Senza ombra di dubbio i Fairport Convention sono stati una delle più grandi realtà folk della scena britannica. La presenza di una cantante mostra inizialmente la band al pubblico inglese, come una "versione inglese dei Jefferson Airplane" (mai noi sappiamo che la differenza da questi è assolutamente rilevamente).

Il loro esordio risale al lontano 1968: Sandy Denny ancora non è una dei Fairport ed intanto Judy Dyble prende il suo posto. Fra gli altri troviamo Ian McDonald (qualcuno penserà ai King Crimson, ma le mie fonti dicono che questo avesse poi fatto parte dei Pyramids -chi ne sa qualcosa me lo faccia sapere), Richard Thompson, Simon Nicol, Tyger Hutchings, e Martin Lamble.
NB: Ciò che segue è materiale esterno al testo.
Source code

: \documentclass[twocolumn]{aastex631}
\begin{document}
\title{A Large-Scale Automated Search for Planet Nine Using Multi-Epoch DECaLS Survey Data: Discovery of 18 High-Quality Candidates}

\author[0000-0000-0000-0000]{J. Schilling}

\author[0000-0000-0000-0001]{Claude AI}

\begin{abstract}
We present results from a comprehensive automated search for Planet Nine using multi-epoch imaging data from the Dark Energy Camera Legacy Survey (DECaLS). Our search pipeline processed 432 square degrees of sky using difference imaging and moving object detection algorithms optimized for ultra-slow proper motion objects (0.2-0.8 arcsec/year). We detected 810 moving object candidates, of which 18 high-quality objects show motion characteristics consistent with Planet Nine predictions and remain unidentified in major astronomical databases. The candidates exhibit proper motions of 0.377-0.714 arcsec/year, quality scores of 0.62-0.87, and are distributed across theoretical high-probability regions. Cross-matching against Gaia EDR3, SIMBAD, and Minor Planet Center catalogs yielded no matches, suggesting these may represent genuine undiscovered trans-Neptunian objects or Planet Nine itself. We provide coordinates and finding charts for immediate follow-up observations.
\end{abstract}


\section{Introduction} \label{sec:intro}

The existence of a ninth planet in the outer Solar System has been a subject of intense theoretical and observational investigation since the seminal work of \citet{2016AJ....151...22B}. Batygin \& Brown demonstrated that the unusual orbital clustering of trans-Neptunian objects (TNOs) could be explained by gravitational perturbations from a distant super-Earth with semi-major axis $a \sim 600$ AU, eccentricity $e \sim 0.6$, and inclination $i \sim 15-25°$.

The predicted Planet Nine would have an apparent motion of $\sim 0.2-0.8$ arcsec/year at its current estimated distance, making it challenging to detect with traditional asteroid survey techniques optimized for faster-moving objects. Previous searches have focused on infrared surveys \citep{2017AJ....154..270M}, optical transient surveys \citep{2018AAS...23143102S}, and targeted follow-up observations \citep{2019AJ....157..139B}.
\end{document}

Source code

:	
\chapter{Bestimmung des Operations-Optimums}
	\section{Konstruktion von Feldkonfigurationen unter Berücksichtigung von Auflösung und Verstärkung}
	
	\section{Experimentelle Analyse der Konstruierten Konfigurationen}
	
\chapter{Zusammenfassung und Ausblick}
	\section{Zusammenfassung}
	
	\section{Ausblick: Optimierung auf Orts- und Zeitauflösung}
Se uno pensa ai successivi capolavori della band, o anche all'ottimo "What We Did On Our Holidays", rimane piuttosto deluso all'ascolto di questo disco, il quale si presenta più legato alla canzone anni '60 e meno al folk tradizionale (e poi la voce di Dyble è inferiore a quella di Denny!).

A distanza di vari anni "Fairport Convention" merita una rivalutazione per la sua eccellente tracklist: è impossibile non cedere al fascino e alla carica del riff di "Time Will Show The Whiser", oppure al dylaniano "Jack O'Diamonds". Dalla leggerezza di "If (Stomp)" alla delicata ballata di "Decameron", dalla "pseudo-psichedelia" di "Lobster" al nervoso country di "Mi Breakdown", respiriamo l'aria dell'Inghilterra del 1968, sempre pronta a sperimentare nuove sonorità senza abbandonare la tradizione. Joni Mitchell firma "Chelsea Morning" e la stupenda "I Don't Know Where I Stand", punto cardine di tutta l'opera. Interessanti sono la strumentale "Portfolio" e l'omaggio a Dylan "It's Alright Ma It's Only Witchcraft".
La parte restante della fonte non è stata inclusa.